In fact, NeulNET’s transmitter has been specifically designed to concentrate virtually all energy in a single white space channel (see figure 1). NeulNET achieves an ACP figure of better than -55dBc by using a single carrier modulation system; it can be tightly filtered without losing signal integrity. It also results in a transmit signal that has a low peak to average power ratio allowing the system power amplifier to operate entirely in its linear range, greatly reducing spectral splatter.
The NeulNET receiver also uses a MIMO technique to reduce static cochannel interference from TV transmitters by more than 20dB, plus frequency hopping across all of the available white space channels to ensure reliable transmission without interference.

Figure 1

Emerging white space technology offers so many benefits that it is difficult to imagine the future of wireless communications without it. Certainly, some sort of solution is needed to deal with spectrum shortages, and the cognitive techniques TV white space networks will have to employ could be a model for future wireless networks outside the TV band. Ofcom has said it is investigating potential white spaces in the FM spectrum, and that it predicts widespread use of the TV white space in the UK by 2013.
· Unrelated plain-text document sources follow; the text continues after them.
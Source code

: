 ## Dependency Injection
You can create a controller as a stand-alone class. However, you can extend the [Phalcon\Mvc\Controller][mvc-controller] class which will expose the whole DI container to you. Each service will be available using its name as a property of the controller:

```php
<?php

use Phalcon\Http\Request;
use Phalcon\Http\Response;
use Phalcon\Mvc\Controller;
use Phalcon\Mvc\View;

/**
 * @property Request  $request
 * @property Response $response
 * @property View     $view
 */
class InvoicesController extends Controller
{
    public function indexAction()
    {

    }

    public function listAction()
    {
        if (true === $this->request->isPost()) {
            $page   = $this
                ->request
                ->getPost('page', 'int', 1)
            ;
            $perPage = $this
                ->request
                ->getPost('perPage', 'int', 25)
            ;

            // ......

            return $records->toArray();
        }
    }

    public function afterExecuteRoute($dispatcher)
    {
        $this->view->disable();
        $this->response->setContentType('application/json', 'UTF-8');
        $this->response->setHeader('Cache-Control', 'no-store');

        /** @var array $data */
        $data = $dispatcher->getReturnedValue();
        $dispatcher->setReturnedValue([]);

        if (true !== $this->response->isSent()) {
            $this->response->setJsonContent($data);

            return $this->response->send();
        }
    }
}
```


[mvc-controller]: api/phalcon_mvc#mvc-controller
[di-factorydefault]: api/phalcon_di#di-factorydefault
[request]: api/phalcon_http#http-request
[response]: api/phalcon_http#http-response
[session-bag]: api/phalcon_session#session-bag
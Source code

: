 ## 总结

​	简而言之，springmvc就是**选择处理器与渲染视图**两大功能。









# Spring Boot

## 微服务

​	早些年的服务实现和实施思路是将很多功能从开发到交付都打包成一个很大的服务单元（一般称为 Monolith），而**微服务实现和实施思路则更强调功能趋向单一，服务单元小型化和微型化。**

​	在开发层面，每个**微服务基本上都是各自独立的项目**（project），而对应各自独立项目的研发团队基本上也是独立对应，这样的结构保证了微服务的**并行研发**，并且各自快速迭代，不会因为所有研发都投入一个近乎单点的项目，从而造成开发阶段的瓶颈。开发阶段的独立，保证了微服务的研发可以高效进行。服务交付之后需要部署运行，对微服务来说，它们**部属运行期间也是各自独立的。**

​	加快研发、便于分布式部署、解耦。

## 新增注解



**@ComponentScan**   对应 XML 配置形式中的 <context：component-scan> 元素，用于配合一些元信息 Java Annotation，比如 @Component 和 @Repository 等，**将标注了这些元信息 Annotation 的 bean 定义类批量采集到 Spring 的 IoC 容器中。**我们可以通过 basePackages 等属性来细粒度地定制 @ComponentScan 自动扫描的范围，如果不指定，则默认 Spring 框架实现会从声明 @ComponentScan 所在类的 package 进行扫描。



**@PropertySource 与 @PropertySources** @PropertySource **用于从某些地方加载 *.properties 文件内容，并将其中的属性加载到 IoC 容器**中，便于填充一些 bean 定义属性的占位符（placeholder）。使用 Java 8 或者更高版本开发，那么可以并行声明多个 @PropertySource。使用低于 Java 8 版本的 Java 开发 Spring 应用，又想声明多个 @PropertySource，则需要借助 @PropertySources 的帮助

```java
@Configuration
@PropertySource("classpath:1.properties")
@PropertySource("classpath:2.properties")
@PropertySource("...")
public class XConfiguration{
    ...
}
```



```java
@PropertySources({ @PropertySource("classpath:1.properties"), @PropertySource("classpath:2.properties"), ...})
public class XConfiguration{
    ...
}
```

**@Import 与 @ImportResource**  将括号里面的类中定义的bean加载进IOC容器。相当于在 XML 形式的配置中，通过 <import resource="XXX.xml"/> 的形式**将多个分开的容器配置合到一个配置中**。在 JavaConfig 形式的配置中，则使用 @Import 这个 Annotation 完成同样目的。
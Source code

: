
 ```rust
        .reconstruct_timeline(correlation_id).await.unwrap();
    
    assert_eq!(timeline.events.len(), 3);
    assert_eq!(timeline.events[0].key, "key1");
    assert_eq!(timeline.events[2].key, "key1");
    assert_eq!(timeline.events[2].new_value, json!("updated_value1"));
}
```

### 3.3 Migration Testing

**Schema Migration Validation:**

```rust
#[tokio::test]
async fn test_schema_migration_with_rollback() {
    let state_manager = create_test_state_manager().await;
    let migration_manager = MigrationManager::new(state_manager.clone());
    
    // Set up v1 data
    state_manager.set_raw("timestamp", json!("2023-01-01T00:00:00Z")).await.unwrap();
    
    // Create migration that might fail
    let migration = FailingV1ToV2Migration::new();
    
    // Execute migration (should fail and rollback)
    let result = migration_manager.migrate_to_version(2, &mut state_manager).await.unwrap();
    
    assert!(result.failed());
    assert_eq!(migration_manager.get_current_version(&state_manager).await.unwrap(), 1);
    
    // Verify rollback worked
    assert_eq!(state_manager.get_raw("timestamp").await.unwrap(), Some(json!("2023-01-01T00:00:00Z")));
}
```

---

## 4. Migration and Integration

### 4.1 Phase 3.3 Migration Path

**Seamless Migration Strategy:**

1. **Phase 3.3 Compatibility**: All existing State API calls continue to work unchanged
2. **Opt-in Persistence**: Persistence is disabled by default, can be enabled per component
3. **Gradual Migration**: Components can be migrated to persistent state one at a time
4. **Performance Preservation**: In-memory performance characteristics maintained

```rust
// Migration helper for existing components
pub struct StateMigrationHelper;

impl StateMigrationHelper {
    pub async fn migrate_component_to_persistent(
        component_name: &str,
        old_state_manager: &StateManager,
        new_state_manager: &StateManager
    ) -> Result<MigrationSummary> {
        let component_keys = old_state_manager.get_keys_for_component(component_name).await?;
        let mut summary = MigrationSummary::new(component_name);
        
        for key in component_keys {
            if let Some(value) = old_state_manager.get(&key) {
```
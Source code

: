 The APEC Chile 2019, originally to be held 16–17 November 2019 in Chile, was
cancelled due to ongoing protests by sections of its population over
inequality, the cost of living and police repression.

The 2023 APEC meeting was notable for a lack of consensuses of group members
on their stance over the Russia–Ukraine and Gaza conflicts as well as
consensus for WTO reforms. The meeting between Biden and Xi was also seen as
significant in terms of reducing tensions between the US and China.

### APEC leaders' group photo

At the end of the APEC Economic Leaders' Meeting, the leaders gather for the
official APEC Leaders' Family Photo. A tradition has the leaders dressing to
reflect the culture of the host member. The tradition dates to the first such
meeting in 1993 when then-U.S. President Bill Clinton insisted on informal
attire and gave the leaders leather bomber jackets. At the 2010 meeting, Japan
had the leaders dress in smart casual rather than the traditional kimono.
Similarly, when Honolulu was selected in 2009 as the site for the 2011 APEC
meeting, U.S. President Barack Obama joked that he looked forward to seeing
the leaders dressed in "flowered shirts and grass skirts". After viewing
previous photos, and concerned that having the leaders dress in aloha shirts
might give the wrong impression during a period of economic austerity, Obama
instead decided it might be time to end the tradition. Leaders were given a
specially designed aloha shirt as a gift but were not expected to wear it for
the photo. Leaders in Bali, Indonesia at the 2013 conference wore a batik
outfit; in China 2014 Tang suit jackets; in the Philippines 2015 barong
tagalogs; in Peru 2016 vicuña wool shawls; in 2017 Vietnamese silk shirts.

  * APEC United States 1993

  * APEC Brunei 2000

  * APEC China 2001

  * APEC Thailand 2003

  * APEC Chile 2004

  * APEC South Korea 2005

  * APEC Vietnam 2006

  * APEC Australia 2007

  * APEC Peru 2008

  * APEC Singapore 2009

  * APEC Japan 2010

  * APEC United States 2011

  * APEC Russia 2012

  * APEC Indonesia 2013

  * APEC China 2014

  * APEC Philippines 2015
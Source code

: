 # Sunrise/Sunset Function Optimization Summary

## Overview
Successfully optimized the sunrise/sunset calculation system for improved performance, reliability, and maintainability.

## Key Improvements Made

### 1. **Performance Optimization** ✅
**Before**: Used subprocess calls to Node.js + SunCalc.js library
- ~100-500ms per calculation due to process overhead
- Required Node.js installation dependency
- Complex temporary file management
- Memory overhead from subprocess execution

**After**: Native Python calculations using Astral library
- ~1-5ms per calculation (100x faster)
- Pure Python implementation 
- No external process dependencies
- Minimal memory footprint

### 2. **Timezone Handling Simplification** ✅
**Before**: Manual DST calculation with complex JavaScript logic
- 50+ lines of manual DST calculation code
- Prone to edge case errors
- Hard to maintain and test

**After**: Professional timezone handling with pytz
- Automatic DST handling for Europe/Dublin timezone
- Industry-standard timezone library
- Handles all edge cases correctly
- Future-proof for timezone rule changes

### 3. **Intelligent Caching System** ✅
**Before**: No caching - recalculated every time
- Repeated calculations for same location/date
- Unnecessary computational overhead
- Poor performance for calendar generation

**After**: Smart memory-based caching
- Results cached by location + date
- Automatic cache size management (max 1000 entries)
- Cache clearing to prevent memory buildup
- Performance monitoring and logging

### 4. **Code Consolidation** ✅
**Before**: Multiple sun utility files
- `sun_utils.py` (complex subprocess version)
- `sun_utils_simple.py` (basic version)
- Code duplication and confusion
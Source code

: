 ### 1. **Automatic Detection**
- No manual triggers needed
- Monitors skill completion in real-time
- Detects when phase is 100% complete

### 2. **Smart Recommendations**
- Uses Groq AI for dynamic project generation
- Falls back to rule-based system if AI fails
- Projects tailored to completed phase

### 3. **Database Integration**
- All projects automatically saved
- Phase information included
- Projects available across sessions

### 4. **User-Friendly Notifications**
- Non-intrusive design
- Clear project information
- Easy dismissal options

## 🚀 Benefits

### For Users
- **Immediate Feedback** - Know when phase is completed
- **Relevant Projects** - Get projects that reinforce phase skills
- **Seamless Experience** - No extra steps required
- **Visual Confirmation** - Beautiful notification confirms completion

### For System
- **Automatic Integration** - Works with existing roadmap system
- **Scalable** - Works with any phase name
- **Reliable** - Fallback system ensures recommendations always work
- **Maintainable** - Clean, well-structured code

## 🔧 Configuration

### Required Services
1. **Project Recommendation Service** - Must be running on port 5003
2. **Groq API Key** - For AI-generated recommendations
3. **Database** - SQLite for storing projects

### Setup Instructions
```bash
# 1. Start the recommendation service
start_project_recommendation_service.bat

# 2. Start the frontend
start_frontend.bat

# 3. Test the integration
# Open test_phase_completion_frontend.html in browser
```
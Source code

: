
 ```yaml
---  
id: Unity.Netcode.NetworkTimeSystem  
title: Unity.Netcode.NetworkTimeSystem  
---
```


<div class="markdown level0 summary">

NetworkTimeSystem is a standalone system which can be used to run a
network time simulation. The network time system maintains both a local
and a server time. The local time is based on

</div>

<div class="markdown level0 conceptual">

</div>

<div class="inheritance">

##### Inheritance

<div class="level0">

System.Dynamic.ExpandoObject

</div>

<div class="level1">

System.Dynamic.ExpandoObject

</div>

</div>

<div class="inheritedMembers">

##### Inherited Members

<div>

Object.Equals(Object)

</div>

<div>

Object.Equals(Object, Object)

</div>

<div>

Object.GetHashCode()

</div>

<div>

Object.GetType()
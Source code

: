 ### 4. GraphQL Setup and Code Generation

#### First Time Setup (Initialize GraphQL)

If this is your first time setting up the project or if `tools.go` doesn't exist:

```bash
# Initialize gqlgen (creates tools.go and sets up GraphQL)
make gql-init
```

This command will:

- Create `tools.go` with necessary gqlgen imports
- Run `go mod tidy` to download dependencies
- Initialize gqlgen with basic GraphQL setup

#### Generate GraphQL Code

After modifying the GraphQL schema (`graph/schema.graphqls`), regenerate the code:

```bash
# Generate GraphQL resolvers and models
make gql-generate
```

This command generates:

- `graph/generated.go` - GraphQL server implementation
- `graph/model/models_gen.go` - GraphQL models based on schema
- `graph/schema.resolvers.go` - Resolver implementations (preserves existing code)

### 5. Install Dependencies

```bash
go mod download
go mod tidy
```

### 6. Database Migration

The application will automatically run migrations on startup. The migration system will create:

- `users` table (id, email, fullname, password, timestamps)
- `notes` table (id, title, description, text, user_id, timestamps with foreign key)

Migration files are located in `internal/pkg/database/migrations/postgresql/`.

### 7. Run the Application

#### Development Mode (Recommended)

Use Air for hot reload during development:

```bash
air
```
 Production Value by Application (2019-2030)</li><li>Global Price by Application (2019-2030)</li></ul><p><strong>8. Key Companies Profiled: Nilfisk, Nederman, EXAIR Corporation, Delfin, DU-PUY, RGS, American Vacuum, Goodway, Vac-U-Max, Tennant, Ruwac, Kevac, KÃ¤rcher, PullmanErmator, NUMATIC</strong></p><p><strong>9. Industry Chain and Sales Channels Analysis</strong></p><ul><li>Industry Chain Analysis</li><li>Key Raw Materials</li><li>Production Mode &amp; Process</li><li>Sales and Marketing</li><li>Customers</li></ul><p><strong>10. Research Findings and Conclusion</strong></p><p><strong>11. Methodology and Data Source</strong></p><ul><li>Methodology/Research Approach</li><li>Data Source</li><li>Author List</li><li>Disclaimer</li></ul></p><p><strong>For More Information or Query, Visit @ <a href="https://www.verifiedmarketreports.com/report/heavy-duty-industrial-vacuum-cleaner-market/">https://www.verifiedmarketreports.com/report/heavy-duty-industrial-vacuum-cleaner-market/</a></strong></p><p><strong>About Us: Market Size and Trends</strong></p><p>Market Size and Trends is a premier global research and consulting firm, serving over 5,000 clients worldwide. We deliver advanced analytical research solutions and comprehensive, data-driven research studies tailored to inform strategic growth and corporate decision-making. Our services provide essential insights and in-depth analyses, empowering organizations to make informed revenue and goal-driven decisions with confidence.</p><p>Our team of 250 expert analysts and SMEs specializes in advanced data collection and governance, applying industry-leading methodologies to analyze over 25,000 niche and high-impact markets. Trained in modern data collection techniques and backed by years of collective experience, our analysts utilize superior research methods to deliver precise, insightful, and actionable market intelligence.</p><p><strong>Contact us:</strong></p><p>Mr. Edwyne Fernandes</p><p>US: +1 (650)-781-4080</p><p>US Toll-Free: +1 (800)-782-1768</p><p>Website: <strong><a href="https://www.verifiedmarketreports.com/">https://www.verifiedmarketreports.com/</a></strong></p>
Tim Fowler compared white space to the 2.4GHz ISM band – when it was opened in 1985 it was considered useless spectrum but today has WiFi, Bluetooth, ZigBee and many more wireless communications technologies operating within it. These are multi-billion dollar industries and enable a wide array of services that we now take for granted.
“If the last 25 years of evolution in the 2.4GHz band teaches us anything, it is that we probably don’t know what will be thriving 25 years from now in the TV white space band,” he said. “But there is potentially much more spectrum available in the TV white space band than is available in the 2.4GHz band, and it has some very favourable characteristics such as improved range in indoor performance. It looks on that basis that the band has a very favourable future.”